You may have read something about ‘Detecting Novel Associations in Large Data Sets’, a paper appearing in Science, 334, 1518 (2011) by David N. Reshef et al.. You can check out the software here.

This is an initial commentary and an explanation about what it’s all about.

The Longer You Look, The More Likely Error will Find You

Take a very large dataset, say, all the customers of AT&T and their calling records 2001-2011, and divide it into to two random but equal sets. Say you didn’t have any hypothesis at all. You just wanted to see what was related to each other in that set. Say, each customer record has 5000 features, including gender, date of birth, credit score, average call durations, most frequently dialed number, and so on. (Note to statisticians: Assume a Pearson R correlation matrix, skip next paragraph).

Assume, further, that you’re going to compare each feature against one another. So, you compared all the ages against all the date of births. And then all the ages against credit scores, and so on. And, the strength of the relationship between those two features was expressed by a single number. The higher that number is, the stronger the relationship between the two. For instance, we might find that credit score and age are tightly correlated – the older one is, the more likely their credit score is to be positive.

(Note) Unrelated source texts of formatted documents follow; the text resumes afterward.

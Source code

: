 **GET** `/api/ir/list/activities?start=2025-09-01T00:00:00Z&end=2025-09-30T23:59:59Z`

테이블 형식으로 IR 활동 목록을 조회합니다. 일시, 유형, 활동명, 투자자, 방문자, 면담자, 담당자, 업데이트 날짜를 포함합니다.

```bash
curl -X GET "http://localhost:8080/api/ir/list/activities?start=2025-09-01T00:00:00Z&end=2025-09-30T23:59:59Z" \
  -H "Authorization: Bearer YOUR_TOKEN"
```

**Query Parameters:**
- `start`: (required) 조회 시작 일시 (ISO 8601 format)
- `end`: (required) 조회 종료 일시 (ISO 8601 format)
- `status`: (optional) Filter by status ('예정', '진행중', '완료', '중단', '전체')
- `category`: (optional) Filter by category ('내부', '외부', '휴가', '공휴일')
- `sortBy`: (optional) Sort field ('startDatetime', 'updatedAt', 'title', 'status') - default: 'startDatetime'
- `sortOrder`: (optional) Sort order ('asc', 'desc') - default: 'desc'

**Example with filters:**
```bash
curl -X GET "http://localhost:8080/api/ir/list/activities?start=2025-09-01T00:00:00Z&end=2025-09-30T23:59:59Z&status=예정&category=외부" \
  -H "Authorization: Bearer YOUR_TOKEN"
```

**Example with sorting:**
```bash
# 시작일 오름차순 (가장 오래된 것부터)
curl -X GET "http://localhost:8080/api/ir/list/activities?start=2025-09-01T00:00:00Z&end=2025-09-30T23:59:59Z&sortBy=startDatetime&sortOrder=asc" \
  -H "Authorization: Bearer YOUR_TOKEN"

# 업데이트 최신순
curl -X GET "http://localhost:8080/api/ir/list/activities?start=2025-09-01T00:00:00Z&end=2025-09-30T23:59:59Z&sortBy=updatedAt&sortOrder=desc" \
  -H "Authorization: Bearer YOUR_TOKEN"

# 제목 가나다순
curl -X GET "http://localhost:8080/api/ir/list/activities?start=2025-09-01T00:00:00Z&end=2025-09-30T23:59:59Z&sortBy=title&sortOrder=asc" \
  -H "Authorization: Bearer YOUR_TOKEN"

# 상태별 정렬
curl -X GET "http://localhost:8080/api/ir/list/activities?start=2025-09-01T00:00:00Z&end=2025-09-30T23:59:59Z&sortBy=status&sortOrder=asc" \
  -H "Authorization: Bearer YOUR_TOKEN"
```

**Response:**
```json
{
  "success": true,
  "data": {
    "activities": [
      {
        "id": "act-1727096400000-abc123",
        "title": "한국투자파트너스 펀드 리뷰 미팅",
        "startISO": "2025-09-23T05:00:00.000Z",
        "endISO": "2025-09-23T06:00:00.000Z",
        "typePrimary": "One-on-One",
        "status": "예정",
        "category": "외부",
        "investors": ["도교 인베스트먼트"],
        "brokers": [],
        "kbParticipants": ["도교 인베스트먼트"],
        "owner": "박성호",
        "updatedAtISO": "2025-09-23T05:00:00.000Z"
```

You’re likely to find clearly incorrect relationships in such a large table, just by accident. You might find that in Dataset A, for instance, that’s there’s a statistically significant relationship between being a Virgo and having a negative credit score. There might be a relationship between average call duration and being a Capricorn. You know that such a result doesn’t make sense. Why would zodiac sign (derived from date of birth) affect those things? The way that chance works in such large tables is that the longer you look for significant features, the more likely it is that you’ll find a relationship that doesn’t in fact hold in the real world.

In fact, most of those relationships would disappear in Dataset B. However, new, clearly untrue relationships would appear in Dataset B that don’t exist in Dataset A. When you’re dealing with thousands of features, the likelyhood of such phenomenon increases. And that’s even holding everything we know about probability to be true.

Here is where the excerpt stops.